━━━━━ Dataset entries ━━━━━
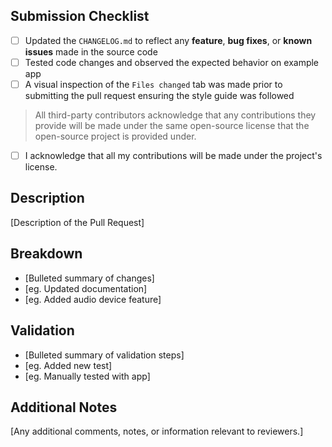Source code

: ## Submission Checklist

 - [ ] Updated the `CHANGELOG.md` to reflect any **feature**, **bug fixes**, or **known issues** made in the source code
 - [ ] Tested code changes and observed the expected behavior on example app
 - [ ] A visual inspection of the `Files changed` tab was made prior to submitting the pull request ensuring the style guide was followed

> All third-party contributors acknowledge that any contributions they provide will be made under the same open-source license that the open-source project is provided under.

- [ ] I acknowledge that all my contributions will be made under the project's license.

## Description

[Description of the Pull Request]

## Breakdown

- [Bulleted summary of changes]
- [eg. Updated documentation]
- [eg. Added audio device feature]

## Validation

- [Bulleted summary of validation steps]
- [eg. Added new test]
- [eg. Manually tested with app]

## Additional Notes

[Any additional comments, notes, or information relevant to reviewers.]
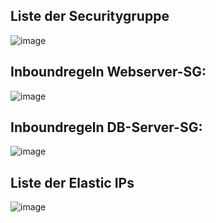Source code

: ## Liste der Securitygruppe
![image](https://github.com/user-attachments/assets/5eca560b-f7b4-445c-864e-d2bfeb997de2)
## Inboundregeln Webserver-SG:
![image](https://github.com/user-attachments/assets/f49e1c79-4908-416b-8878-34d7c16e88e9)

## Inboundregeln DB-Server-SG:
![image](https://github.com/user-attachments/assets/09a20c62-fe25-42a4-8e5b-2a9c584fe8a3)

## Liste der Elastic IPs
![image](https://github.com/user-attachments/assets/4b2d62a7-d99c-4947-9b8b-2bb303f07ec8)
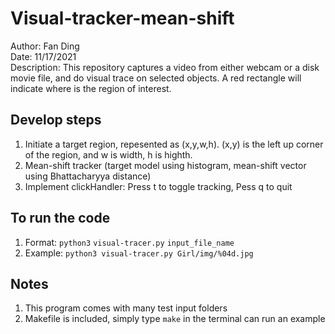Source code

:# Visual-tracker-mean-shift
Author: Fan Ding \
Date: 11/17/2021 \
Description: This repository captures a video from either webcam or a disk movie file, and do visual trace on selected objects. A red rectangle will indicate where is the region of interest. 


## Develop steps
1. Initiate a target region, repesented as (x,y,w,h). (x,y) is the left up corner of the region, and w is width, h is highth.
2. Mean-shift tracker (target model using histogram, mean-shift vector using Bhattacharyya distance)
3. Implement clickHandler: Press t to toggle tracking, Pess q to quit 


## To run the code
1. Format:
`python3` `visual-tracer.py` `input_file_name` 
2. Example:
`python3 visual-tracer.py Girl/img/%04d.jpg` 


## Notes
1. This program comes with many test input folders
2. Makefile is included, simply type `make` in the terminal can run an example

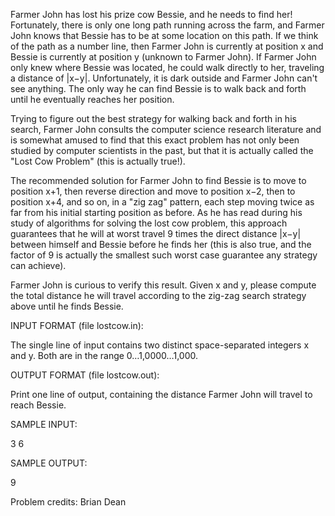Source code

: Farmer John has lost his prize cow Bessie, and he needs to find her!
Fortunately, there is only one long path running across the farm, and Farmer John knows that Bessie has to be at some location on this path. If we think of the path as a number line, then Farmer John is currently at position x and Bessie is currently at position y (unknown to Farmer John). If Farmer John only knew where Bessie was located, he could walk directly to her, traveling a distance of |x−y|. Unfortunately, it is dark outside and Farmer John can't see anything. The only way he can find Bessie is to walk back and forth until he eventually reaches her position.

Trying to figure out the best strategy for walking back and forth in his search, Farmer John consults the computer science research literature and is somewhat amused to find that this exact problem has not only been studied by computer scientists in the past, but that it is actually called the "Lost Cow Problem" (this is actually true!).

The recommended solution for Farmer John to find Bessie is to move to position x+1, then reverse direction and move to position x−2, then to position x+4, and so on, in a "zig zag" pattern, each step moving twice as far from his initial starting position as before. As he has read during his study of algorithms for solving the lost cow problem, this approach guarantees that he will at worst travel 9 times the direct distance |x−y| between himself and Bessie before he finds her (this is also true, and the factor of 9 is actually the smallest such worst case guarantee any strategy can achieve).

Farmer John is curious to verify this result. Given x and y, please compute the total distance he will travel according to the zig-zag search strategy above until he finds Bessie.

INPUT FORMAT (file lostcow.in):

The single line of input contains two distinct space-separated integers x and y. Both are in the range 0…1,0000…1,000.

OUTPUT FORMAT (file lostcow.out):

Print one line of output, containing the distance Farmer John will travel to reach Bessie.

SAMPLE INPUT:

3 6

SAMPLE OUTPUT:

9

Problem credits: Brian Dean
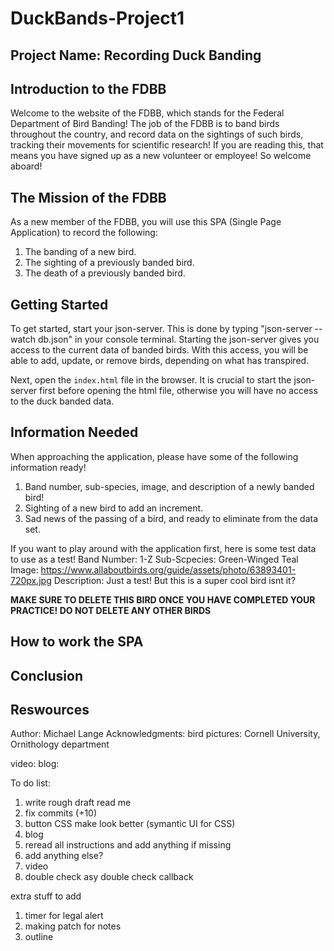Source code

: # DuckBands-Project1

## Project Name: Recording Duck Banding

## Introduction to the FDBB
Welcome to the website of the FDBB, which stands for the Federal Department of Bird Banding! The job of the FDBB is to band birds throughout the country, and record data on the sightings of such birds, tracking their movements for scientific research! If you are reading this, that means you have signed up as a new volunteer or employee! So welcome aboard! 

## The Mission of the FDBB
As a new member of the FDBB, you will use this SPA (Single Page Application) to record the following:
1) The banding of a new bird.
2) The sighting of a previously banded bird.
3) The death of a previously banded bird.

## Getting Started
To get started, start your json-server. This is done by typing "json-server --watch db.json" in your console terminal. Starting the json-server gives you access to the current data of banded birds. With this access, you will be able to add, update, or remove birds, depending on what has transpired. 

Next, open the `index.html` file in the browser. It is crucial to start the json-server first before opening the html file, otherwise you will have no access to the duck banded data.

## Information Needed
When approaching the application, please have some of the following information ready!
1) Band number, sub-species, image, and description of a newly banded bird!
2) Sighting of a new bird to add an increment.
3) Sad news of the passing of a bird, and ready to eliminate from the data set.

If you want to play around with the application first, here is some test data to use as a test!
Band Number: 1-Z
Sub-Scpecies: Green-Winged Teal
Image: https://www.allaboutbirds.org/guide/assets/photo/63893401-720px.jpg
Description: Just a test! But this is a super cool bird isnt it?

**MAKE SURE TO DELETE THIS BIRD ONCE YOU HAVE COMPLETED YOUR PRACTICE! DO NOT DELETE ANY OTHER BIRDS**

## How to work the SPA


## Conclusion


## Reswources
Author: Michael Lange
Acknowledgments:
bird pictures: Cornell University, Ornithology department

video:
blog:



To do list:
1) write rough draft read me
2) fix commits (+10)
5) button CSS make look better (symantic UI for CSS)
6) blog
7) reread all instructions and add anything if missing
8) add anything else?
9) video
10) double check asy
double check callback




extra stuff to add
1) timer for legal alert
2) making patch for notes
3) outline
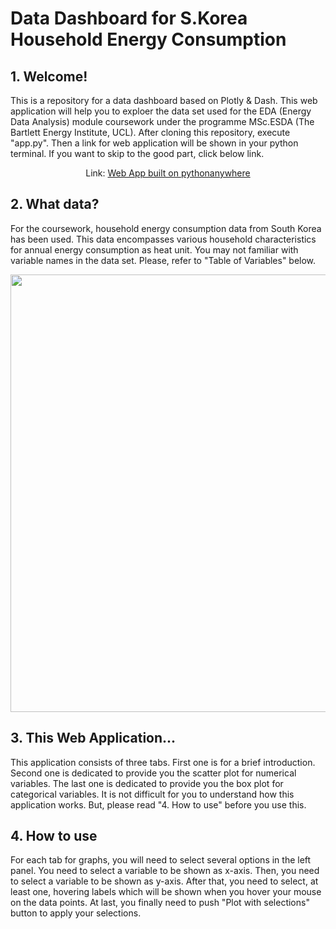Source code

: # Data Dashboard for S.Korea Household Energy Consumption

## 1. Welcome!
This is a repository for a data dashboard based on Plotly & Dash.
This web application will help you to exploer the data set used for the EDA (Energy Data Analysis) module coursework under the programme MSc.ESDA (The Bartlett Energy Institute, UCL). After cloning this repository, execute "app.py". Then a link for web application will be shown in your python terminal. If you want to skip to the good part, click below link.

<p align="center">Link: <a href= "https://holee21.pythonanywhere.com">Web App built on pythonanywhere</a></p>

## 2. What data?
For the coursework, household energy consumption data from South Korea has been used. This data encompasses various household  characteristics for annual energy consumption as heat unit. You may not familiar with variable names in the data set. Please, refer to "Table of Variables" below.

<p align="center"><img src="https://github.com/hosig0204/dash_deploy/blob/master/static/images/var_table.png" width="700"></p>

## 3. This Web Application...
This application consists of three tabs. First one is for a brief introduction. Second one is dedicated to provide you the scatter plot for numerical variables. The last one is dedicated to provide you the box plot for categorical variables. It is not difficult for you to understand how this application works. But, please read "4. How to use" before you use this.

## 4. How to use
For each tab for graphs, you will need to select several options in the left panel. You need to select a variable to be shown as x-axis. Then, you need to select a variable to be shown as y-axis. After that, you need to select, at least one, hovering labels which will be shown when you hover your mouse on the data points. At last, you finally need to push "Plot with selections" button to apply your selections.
━━━━━
_Work instruction:_
Return all the data exactly, pictures omitted.

_Task response:_
Source code

: ## Submission Checklist

 - [ ] Updated the `CHANGELOG.md` to reflect any **feature**, **bug fixes**, or **known issues** made in the source code
 - [ ] Tested code changes and observed the expected behavior on example app
 - [ ] A visual inspection of the `Files changed` tab was made prior to submitting the pull request ensuring the style guide was followed

> All third-party contributors acknowledge that any contributions they provide will be made under the same open-source license that the open-source project is provided under.

- [ ] I acknowledge that all my contributions will be made under the project's license.

## Description

[Description of the Pull Request]

## Breakdown

- [Bulleted summary of changes]
- [eg. Updated documentation]
- [eg. Added audio device feature]

## Validation

- [Bulleted summary of validation steps]
- [eg. Added new test]
- [eg. Manually tested with app]

## Additional Notes

[Any additional comments, notes, or information relevant to reviewers.]
Source code

: ## Liste der Securitygruppe
![image](https://github.com/user-attachments/assets/5eca560b-f7b4-445c-864e-d2bfeb997de2)
## Inboundregeln Webserver-SG:
![image](https://github.com/user-attachments/assets/f49e1c79-4908-416b-8878-34d7c16e88e9)

## Inboundregeln DB-Server-SG:
![image](https://github.com/user-attachments/assets/09a20c62-fe25-42a4-8e5b-2a9c584fe8a3)

## Liste der Elastic IPs
![image](https://github.com/user-attachments/assets/4b2d62a7-d99c-4947-9b8b-2bb303f07ec8)
Source code

:# Visual-tracker-mean-shift
Author: Fan Ding \
Date: 11/17/2021 \
Description: This repository captures a video from either webcam or a disk movie file, and do visual trace on selected objects. A red rectangle will indicate where is the region of interest. 


## Develop steps
1. Initiate a target region, repesented as (x,y,w,h). (x,y) is the left up corner of the region, and w is width, h is highth.
2. Mean-shift tracker (target model using histogram, mean-shift vector using Bhattacharyya distance)
3. Implement clickHandler: Press t to toggle tracking, Pess q to quit 


## To run the code
1. Format:
`python3` `visual-tracer.py` `input_file_name` 
2. Example:
`python3 visual-tracer.py Girl/img/%04d.jpg` 


## Notes
1. This program comes with many test input folders
2. Makefile is included, simply type `make` in the terminal can run an example

Source code

: Farmer John has lost his prize cow Bessie, and he needs to find her!
Fortunately, there is only one long path running across the farm, and Farmer John knows that Bessie has to be at some location on this path. If we think of the path as a number line, then Farmer John is currently at position x and Bessie is currently at position y (unknown to Farmer John). If Farmer John only knew where Bessie was located, he could walk directly to her, traveling a distance of |x−y|. Unfortunately, it is dark outside and Farmer John can't see anything. The only way he can find Bessie is to walk back and forth until he eventually reaches her position.

Trying to figure out the best strategy for walking back and forth in his search, Farmer John consults the computer science research literature and is somewhat amused to find that this exact problem has not only been studied by computer scientists in the past, but that it is actually called the "Lost Cow Problem" (this is actually true!).

The recommended solution for Farmer John to find Bessie is to move to position x+1, then reverse direction and move to position x−2, then to position x+4, and so on, in a "zig zag" pattern, each step moving twice as far from his initial starting position as before. As he has read during his study of algorithms for solving the lost cow problem, this approach guarantees that he will at worst travel 9 times the direct distance |x−y| between himself and Bessie before he finds her (this is also true, and the factor of 9 is actually the smallest such worst case guarantee any strategy can achieve).

Farmer John is curious to verify this result. Given x and y, please compute the total distance he will travel according to the zig-zag search strategy above until he finds Bessie.

INPUT FORMAT (file lostcow.in):

The single line of input contains two distinct space-separated integers x and y. Both are in the range 0…1,0000…1,000.

OUTPUT FORMAT (file lostcow.out):

Print one line of output, containing the distance Farmer John will travel to reach Bessie.

SAMPLE INPUT:

3 6

SAMPLE OUTPUT:

9

Problem credits: Brian Dean
Source code

: # DuckBands-Project1

## Project Name: Recording Duck Banding

## Introduction to the FDBB
Welcome to the website of the FDBB, which stands for the Federal Department of Bird Banding! The job of the FDBB is to band birds throughout the country, and record data on the sightings of such birds, tracking their movements for scientific research! If you are reading this, that means you have signed up as a new volunteer or employee! So welcome aboard! 

## The Mission of the FDBB
As a new member of the FDBB, you will use this SPA (Single Page Application) to record the following:
1) The banding of a new bird.
2) The sighting of a previously banded bird.
3) The death of a previously banded bird.

## Getting Started
To get started, start your json-server. This is done by typing "json-server --watch db.json" in your console terminal. Starting the json-server gives you access to the current data of banded birds. With this access, you will be able to add, update, or remove birds, depending on what has transpired. 

Next, open the `index.html` file in the browser. It is crucial to start the json-server first before opening the html file, otherwise you will have no access to the duck banded data.

## Information Needed
When approaching the application, please have some of the following information ready!
1) Band number, sub-species, image, and description of a newly banded bird!
2) Sighting of a new bird to add an increment.
3) Sad news of the passing of a bird, and ready to eliminate from the data set.

If you want to play around with the application first, here is some test data to use as a test!
Band Number: 1-Z
Sub-Scpecies: Green-Winged Teal
Image: https://www.allaboutbirds.org/guide/assets/photo/63893401-720px.jpg
Description: Just a test! But this is a super cool bird isnt it?

**MAKE SURE TO DELETE THIS BIRD ONCE YOU HAVE COMPLETED YOUR PRACTICE! DO NOT DELETE ANY OTHER BIRDS**

## How to work the SPA


## Conclusion


## Reswources
Author: Michael Lange
Acknowledgments:
bird pictures: Cornell University, Ornithology department

video:
blog:



To do list:
1) write rough draft read me
2) fix commits (+10)
5) button CSS make look better (symantic UI for CSS)
6) blog
7) reread all instructions and add anything if missing
8) add anything else?
9) video
10) double check asy
double check callback




extra stuff to add
1) timer for legal alert
2) making patch for notes
3) outline
Source code

: # Data Dashboard for S.Korea Household Energy Consumption

## 1. Welcome!
This is a repository for a data dashboard based on Plotly & Dash.
This web application will help you to exploer the data set used for the EDA (Energy Data Analysis) module coursework under the programme MSc.ESDA (The Bartlett Energy Institute, UCL). After cloning this repository, execute "app.py". Then a link for web application will be shown in your python terminal. If you want to skip to the good part, click below link.

<p align="center">Link: <a href= "https://holee21.pythonanywhere.com">Web App built on pythonanywhere</a></p>

## 2. What data?
For the coursework, household energy consumption data from South Korea has been used. This data encompasses various household  characteristics for annual energy consumption as heat unit. You may not familiar with variable names in the data set. Please, refer to "Table of Variables" below.

<p align="center"><img src="https://github.com/hosig0204/dash_deploy/blob/master/static/images/var_table.png" width="700"></p>

## 3. This Web Application...
This application consists of three tabs. First one is for a brief introduction. Second one is dedicated to provide you the scatter plot for numerical variables. The last one is dedicated to provide you the box plot for categorical variables. It is not difficult for you to understand how this application works. But, please read "4. How to use" before you use this.

## 4. How to use
For each tab for graphs, you will need to select several options in the left panel. You need to select a variable to be shown as x-axis. Then, you need to select a variable to be shown as y-axis. After that, you need to select, at least one, hovering labels which will be shown when you hover your mouse on the data points. At last, you finally need to push "Plot with selections" button to apply your selections.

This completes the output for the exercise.